Of particular concern is that extension's potential is unknown and unutilized in some areas and that in many places technology transfer and adoption has not met the needs of target beneficiaries - despite the efforts in research and development. Other concerns centre on the limited priority and resources, both at the international and national levels, accorded to extension, as well as the lack of gender understanding and equality in the content of research, in the staff of extension offices and in approaches to farmers. The forces of change - and the need for change - require greater investigation and implementation of new approaches to agriculture extension.
The Regional Office for Asia and the Pacific (RAP) of the Food and Agriculture Organization (FAO) last organized an expert consultation relating to agricultural extension in 1996. Because of the rapid challenges confronting the world and more specifically, the Asia and Pacific region, and in light of the recent recruitment of an officer to address agricultural extension concerns for FAO-RAP Office, the need for a contemporary meeting seemed paramount.
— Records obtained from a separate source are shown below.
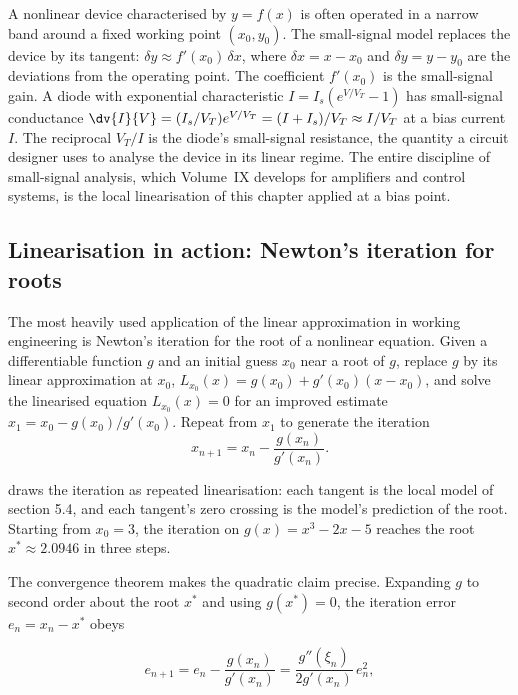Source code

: A nonlinear device characterised by $y = f(x)$ is often operated in
a narrow band around a fixed working point $(x_{0}, y_{0})$. The
small-signal model replaces the device by its tangent: $\delta y
\approx f'(x_{0}) \, \delta x$, where $\delta x = x - x_{0}$ and
$\delta y = y - y_{0}$ are the deviations from the operating point.
The coefficient $f'(x_{0})$ is the small-signal gain. A diode with
exponential characteristic $I = I_{s}(e^{V/V_{T}} - 1)$ has
small-signal conductance $\dv{I}{V} = (I_{s}/V_{T}) e^{V/V_{T}} =
(I + I_{s})/V_{T} \approx I/V_{T}$ at a bias current $I$. The
reciprocal $V_{T}/I$ is the diode's small-signal resistance, the
quantity a circuit designer uses to analyse the device in its
linear regime. The entire discipline of small-signal analysis,
which Volume~IX develops for amplifiers and control systems, is the
local linearisation of this chapter applied at a bias point.

\subsection{Linearisation in action: Newton's iteration for roots}

The most heavily used application of the linear approximation in
working engineering is Newton's iteration for the root of a
nonlinear equation. Given a differentiable function $g$ and an
initial guess $x_{0}$ near a root of $g$, replace $g$ by its
linear approximation at $x_{0}$,
$L_{x_{0}}(x) = g(x_{0}) + g'(x_{0}) (x - x_{0})$, and solve the
linearised equation $L_{x_{0}}(x) = 0$ for an improved estimate
$x_{1} = x_{0} - g(x_{0})/g'(x_{0})$. Repeat from $x_{1}$ to
generate the iteration
\[
x_{n+1} = x_{n} - \frac{g(x_{n})}{g'(x_{n})}.
\]


 draws the iteration as
repeated linearisation: each tangent is the local model of section
5.4, and each tangent's zero crossing is the model's prediction of
the root. Starting from $x_{0} = 3$, the iteration on $g(x) = x^{3}
- 2x - 5$ reaches the root $x^{*} \approx 2.0946$ in three steps.

The convergence theorem makes the quadratic claim precise.
Expanding $g$ to second order about the root $x^{*}$ and using
$g(x^{*}) = 0$, the iteration error $e_{n} = x_{n} - x^{*}$ obeys

\[
e_{n+1} = e_{n} - \frac{g(x_{n})}{g'(x_{n})} =
\frac{g''(\xi_{n})}{2 g'(x_{n})} \, e_{n}^{2},
\]


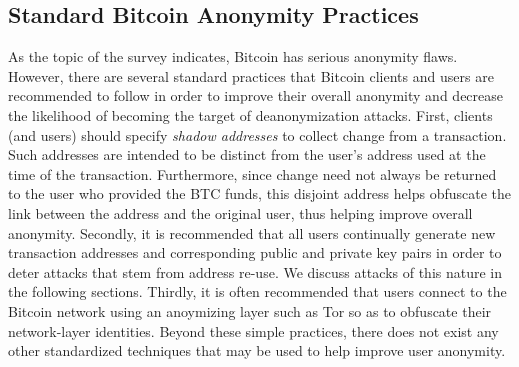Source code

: \subsection{Standard Bitcoin Anonymity Practices}
As the topic of the survey indicates, Bitcoin has serious anonymity flaws. However, there are several standard practices that Bitcoin clients and users are recommended to follow in order to improve their overall anonymity and decrease the likelihood of becoming the target of deanonymization attacks. First, clients (and users) should specify \emph{shadow addresses} to collect change from a transaction. Such addresses are intended to be distinct from the user's address used at the time of the transaction. Furthermore, since change need not always be returned to the user who provided the BTC funds, this disjoint address helps obfuscate the link between the address and the original user, thus helping improve overall anonymity. Secondly, it is recommended that all users continually generate new transaction addresses and corresponding public and private key pairs in order to deter attacks that stem from address re-use. We discuss attacks of this nature in the following sections. Thirdly, it is often recommended that users connect to the Bitcoin network using an anoymizing layer such as Tor \cite{tor,bitcoin-tor-wiki} so as to obfuscate their network-layer identities. Beyond these simple practices, there does not exist any other standardized techniques that may be used to help improve user anonymity.

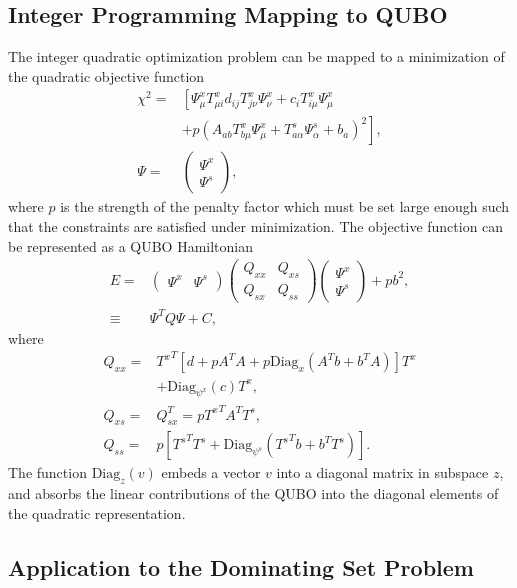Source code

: \documentclass[prd,twocolumn,tightenlines,preprintnumbers,showpacs,superscriptaddress,notitlepage,nofootinbib,eqsecnum,floatfix,longbibliography]{revtex4}
\begin{document}
\subsection{Integer Programming Mapping to QUBO}
\label{sec:results:ilp}
The integer quadratic optimization problem can be mapped to a minimization of the quadratic objective function
\begin{align}
\chi^2 = & \left[\Psi^x_{\mu} T^x_{\mu i}d_{ij} T^x_{j \nu}\Psi^x_\nu + c_i T^x_{i\mu} \Psi^x_\mu \right. \nonumber\\
&\left.+ p (A_{a b} T^x_{b \mu} \Psi^x_{\mu} + T^s_{a \alpha} \Psi^s_\alpha + b_a)^2 \right],\\
\Psi = & \begin{pmatrix}
\Psi^x\\
\Psi^s
\end{pmatrix},
\end{align}
where $p$ is the strength of the penalty factor which must be set large enough such that the constraints are satisfied under minimization. The objective function can be represented as a QUBO Hamiltonian
\begin{align}
E = &
\begin{pmatrix}
\Psi^x & \Psi^s
\end{pmatrix}
\begin{pmatrix}
Q_{xx} & Q_{xs}\\
Q_{sx} & Q_{ss} 
\end{pmatrix}
\begin{pmatrix}
\Psi^x\\ \Psi^s
\end{pmatrix} + pb^2,\\
\equiv & \Psi^T Q \Psi + C,
\label{eq:matrix_form}
\end{align}
where
\begin{align}
Q_{xx} = & {T^{x}}^T \left[ d + p A^T A + p \mathrm{Diag}_{x} \left(A^T b + b^T A\right) \right] T^x \nonumber \\
&+ \mathrm{Diag}_{\psi^x}(c) T^x,\\
Q_{xs} = & Q_{sx}^T = p {T^{x}}^T A^T T^s,\\
Q_{ss} = & p\left[ {T^{s}}^T T^s + \mathrm{Diag}_{\psi^s}\left( {T^{s}}^T b + b^T T^s\right) \right].
\end{align}
The function $\mathrm{Diag}_{z}(v)$ embeds a vector $v$ into a diagonal matrix in subspace $z$, and absorbs the linear contributions of the QUBO into the diagonal elements of the quadratic representation.

\subsection{Application to the Dominating Set Problem}
\label{sec:results:mds}
\end{document}
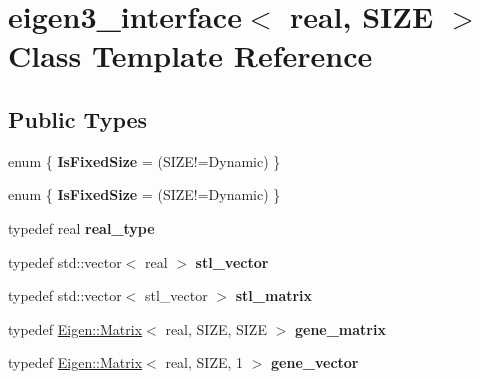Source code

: \hypertarget{classeigen3__interface}{}\section{eigen3\+\_\+interface$<$ real, S\+I\+ZE $>$ Class Template Reference}
\label{classeigen3__interface}
\subsection*{Public Types}
\begin{DoxyCompactItemize}
\item 
\mbox{\label{classeigen3__interface_aa6ecf8d6f3d7da88f6ae461695fcb016}} 
enum \{ {\bfseries Is\+Fixed\+Size} = (S\+I\+Z\+E!=Dynamic)
 \}
\item 
\mbox{\label{classeigen3__interface_aee6af3b276c8061084f18615bf49aaa1}} 
enum \{ {\bfseries Is\+Fixed\+Size} = (S\+I\+Z\+E!=Dynamic)
 \}
\item 
\mbox{\label{classeigen3__interface_a6d74132933df790c39787185aab7fe64}} 
typedef real {\bfseries real\+\_\+type}
\item 
\mbox{\label{classeigen3__interface_afe49c4a51968bc1e38084402b3ac8655}} 
typedef std\+::vector$<$ real $>$ {\bfseries stl\+\_\+vector}
\item 
\mbox{\label{classeigen3__interface_a5d5e9b0a01b31f1a3514ba8e94c36e47}} 
typedef std\+::vector$<$ stl\+\_\+vector $>$ {\bfseries stl\+\_\+matrix}
\item 
\mbox{\label{classeigen3__interface_a5bc270f7b09aa2b73ff9b564b733ac74}} 
typedef \hyperlink{group___core___module_class_eigen_1_1_matrix}{Eigen\+::\+Matrix}$<$ real, S\+I\+ZE, S\+I\+ZE $>$ {\bfseries gene\+\_\+matrix}
\item 
\mbox{\label{classeigen3__interface_aa3bdc03147bb79728d8b6fce9acbe548}} 
typedef \hyperlink{group___core___module_class_eigen_1_1_matrix}{Eigen\+::\+Matrix}$<$ real, S\+I\+ZE, 1 $>$ {\bfseries gene\+\_\+vector}
\item 

\end{DoxyCompactItemize}
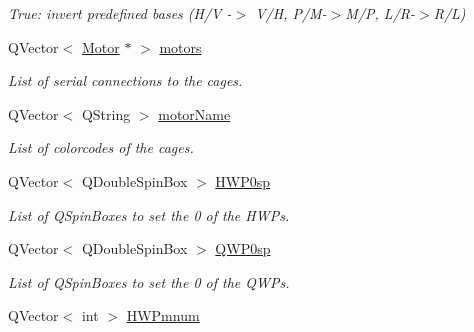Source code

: \begin{DoxyCompactItemize}
\begin{DoxyCompactList}\small\item\em True\+: invert predefined bases (H/V -\/$>$ V/H, P/\+M-\/$>$M/P, L/\+R-\/$>$R/L) \end{DoxyCompactList}\item 
\mbox{\label{classcagecontrol_a8c4968b6ced27c21dafbc9c804e96ba0}} 
Q\+Vector$<$ \hyperlink{classMotor}{Motor} $\ast$ $>$ \hyperlink{classcagecontrol_a8c4968b6ced27c21dafbc9c804e96ba0}{motors}
\begin{DoxyCompactList}\small\item\em List of serial connections to the cages. \end{DoxyCompactList}\item 
\mbox{\label{classcagecontrol_a8e87cb65e7cd3b01bb35709ee62e5226}} 
Q\+Vector$<$ Q\+String $>$ \hyperlink{classcagecontrol_a8e87cb65e7cd3b01bb35709ee62e5226}{motor\+Name}
\begin{DoxyCompactList}\small\item\em List of colorcodes of the cages. \end{DoxyCompactList}\item 
\mbox{\label{classcagecontrol_a5af27745d1d9e0b9411d8445f5648e74}} 
Q\+Vector$<$ Q\+Double\+Spin\+Box $>$ \hyperlink{classcagecontrol_a5af27745d1d9e0b9411d8445f5648e74}{H\+W\+P0sp}
\begin{DoxyCompactList}\small\item\em List of Q\+Spin\+Boxes to set the \textquotesingle{}0\textquotesingle{} of the H\+W\+Ps. \end{DoxyCompactList}\item 
\mbox{\label{classcagecontrol_a026cbda0584d3b18cab5c30fec167ce2}} 
Q\+Vector$<$ Q\+Double\+Spin\+Box $>$ \hyperlink{classcagecontrol_a026cbda0584d3b18cab5c30fec167ce2}{Q\+W\+P0sp}
\begin{DoxyCompactList}\small\item\em List of Q\+Spin\+Boxes to set the \textquotesingle{}0\textquotesingle{} of the Q\+W\+Ps. \end{DoxyCompactList}\item 
\mbox{\label{classcagecontrol_a2ed383394220bea867589a6e7939156f}} 
Q\+Vector$<$ int $>$ \hyperlink{classcagecontrol_a2ed383394220bea867589a6e7939156f}{H\+W\+Pmnum}

\end{DoxyCompactItemize}
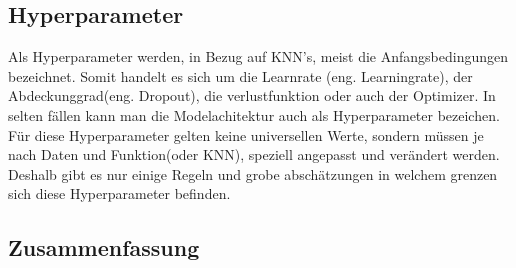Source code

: \subsection{Hyperparameter}
Als Hyperparameter werden, in Bezug auf KNN's, meist die Anfangsbedingungen bezeichnet. Somit handelt es sich um die Learnrate (eng. Learningrate), der Abdeckunggrad(eng. Dropout), die verlustfunktion oder auch der Optimizer. In selten fällen kann man die Modelachitektur auch als Hyperparameter bezeichen. Für diese Hyperparameter gelten keine universellen Werte, sondern müssen je nach Daten und Funktion(oder KNN), speziell angepasst und verändert werden. Deshalb gibt es nur einige Regeln und grobe abschätzungen in welchem grenzen sich diese Hyperparameter befinden. 

\subsection{Zusammenfassung}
Its purpose was to bring experts together to review the status of agricultural extension, examine problems, needs and opportunities and to discuss strategies to address these issues both nationally and regionally, including a possible role for FAO.
The Expert consultation on agricultural extension, research-extension-farmer interface and technology transfer took place at FAO Regional Office for Asia and the Pacific, Bangkok, from 16 to 19 July 2002. The consultation participants represented Bangladesh, Cambodia, China, India, Indonesia, Republic of Korea, Malaysia, Nepal, Pakistan, Philippines, Sri Lanka and Thailand, plus seven resource persons and four observers from the Southeast Asian Ministers of Education Organization-Regional Centre for Graduate Study and Research in Agriculture, the International Training Center on Pig Husbandry in the Philippines and Kasetsart University in Thailand.
Presentations and discussions during the three-day Consultation addressed i) globalization, liberalization and the changing demands and role for agricultural extension; ii) new horizons and extension modalities for research-extension-farmer-market-civil society linkages; iii) information and communication opportunities for technology transfer and linkages; iv) gender dimensions in agricultural extension and technology development and transfer; and iv) policy, institutional and human resources development.
The Consultation's participants drafted several recommendations for future direction, including: documenting participatory methods to better link farmers, extension personnel and researchers; documenting successful cases of farmers bringing about innovation and change; enhancing knowledge-based skills and developing professional human-centred and resource-based agricultural extension services. The recommendations all require a repositioning and retooling of extension professionals, especially in the ICT environment and which are also priorities. After dividing into groups to analyse the Consultation's themes, the participants identified the priorities and presented frameworks for projects that ultimately will address the recommendations coming out of the meeting, for which FAO should take leadership to ensure appropriate attention. These frameworks are included in the Annex of this report.